## TASK DESCRIPTION
State how many lines in the records below contain the string "where", and give nothing besides that number.

[Dataset records]
..............................

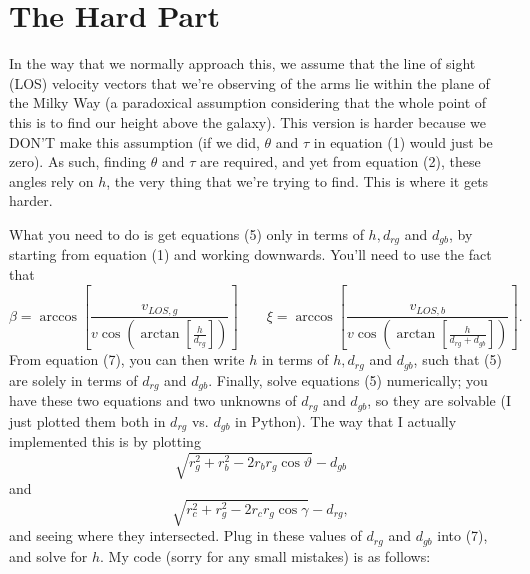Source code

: \documentclass[12pt]{article}
\begin{document}
	\section{The Hard Part}
	\par In the way that we normally approach this, we assume that the line of sight (LOS) velocity vectors that we're observing of the arms lie within the plane of the Milky Way (a paradoxical assumption considering that the whole point of this is to find our height above the galaxy). This version is harder because we DON'T make this assumption (if we did, $\theta$ and $\tau$ in equation (1) would just be zero). As such, finding $\theta$ and $\tau$ are required, and yet from equation (2), these angles rely on $h$, the very thing that we're trying to find. This is where it gets harder.
	\par What you need to do is get equations (5) only in terms of $h, d_{rg}$ and $d_{gb}$, by starting from equation (1) and working downwards. You'll need to use the fact that
	\begin{equation}
		\beta=\arccos\left[\frac{v_{LOS,g}}{\displaystyle v\cos\left(\arctan\left[\frac{h}{d_{rg}}\right]\right)}\right] \qquad \xi=\arccos\left[\frac{v_{LOS,b}}{\displaystyle v\cos\left(\arctan\left[\frac{h}{d_{rg}+d_{gb}}\right]\right)}\right].
	\end{equation}
	From equation (7), you can then write $h$ in terms of $h, d_{rg}$ and $d_{gb}$, such that (5) are solely in terms of $d_{rg}$ and $d_{gb}$. Finally, solve equations (5) numerically; you have these two equations and two unknowns of $d_{rg}$ and $d_{gb}$, so they are solvable (I just plotted them both in $d_{rg}$ vs. $d_{gb}$ in Python). The way that I actually implemented this is by plotting 
	\begin{equation}
	\sqrt{r_g^2+r_b^2-2r_br_g\cos\vartheta} - d_{gb}
	\end{equation} and 
	\begin{equation}
	\sqrt{r_c^2+r_g^2-2r_cr_g\cos\gamma} - d_{rg},
	\end{equation}
	 and seeing where they intersected.
	Plug in these values of $d_{rg}$ and $d_{gb}$ into (7), and solve for $h$. My code (sorry for any small mistakes) is as follows:
\end{document}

..............................

## EXERCISE RESPONSE
2